[Start of section]

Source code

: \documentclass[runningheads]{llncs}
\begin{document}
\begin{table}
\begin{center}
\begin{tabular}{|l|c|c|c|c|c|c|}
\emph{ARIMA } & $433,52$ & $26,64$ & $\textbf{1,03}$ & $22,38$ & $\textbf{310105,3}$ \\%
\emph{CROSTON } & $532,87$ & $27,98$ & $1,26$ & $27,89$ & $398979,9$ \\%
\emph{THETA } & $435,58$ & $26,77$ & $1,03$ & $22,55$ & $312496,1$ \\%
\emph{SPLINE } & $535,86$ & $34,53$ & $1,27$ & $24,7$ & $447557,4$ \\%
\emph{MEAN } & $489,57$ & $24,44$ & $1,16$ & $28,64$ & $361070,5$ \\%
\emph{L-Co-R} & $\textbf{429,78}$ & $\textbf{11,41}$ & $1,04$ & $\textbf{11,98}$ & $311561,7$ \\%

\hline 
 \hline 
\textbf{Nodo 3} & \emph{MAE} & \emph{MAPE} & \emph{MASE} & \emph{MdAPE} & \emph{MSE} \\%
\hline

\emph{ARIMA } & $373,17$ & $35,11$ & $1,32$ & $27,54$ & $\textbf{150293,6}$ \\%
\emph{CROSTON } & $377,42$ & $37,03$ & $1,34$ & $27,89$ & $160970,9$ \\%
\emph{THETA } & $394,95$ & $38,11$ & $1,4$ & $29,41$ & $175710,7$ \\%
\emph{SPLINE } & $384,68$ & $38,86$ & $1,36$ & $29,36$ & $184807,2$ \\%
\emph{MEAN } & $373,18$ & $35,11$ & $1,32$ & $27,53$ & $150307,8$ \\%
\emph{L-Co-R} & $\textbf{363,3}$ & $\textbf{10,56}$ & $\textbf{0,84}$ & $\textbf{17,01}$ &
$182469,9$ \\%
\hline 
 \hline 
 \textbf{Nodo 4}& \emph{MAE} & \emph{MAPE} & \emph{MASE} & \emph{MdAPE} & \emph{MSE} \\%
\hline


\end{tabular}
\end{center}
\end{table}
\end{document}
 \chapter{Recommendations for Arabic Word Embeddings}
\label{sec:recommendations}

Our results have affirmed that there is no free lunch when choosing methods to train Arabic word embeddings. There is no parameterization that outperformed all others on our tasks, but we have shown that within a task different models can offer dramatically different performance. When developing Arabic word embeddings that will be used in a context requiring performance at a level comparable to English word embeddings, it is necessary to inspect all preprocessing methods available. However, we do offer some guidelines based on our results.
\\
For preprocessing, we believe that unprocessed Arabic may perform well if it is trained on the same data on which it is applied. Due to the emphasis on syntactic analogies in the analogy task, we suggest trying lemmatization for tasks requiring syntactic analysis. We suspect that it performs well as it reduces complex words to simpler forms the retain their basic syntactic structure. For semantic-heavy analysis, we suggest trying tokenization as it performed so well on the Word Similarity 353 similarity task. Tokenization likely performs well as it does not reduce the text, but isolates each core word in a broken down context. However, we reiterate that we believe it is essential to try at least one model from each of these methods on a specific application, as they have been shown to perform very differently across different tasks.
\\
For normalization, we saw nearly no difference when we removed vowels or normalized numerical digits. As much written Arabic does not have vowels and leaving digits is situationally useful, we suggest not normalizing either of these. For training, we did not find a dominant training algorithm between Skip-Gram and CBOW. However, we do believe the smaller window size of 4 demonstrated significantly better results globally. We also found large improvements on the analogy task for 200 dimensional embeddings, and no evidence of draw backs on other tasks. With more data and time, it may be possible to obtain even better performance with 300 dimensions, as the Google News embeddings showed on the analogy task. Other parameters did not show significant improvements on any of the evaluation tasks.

[End of section]

Problem statement: Extract all lines of the records above that include "results".

Result of the exercise:
Our results have affirmed that there is no free lunch when choosing methods to train Arabic word embeddings. There is no parameterization that outperformed all others on our tasks, but we have shown that within a task different models can offer dramatically different performance. When developing Arabic word embeddings that will be used in a context requiring performance at a level comparable to English word embeddings, it is necessary to inspect all preprocessing methods available. However, we do offer some guidelines based on our results.
For normalization, we saw nearly no difference when we removed vowels or normalized numerical digits. As much written Arabic does not have vowels and leaving digits is situationally useful, we suggest not normalizing either of these. For training, we did not find a dominant training algorithm between Skip-Gram and CBOW. However, we do believe the smaller window size of 4 demonstrated significantly better results globally. We also found large improvements on the analogy task for 200 dimensional embeddings, and no evidence of draw backs on other tasks. With more data and time, it may be possible to obtain even better performance with 300 dimensions, as the Google News embeddings showed on the analogy task. Other parameters did not show significant improvements on any of the evaluation tasks.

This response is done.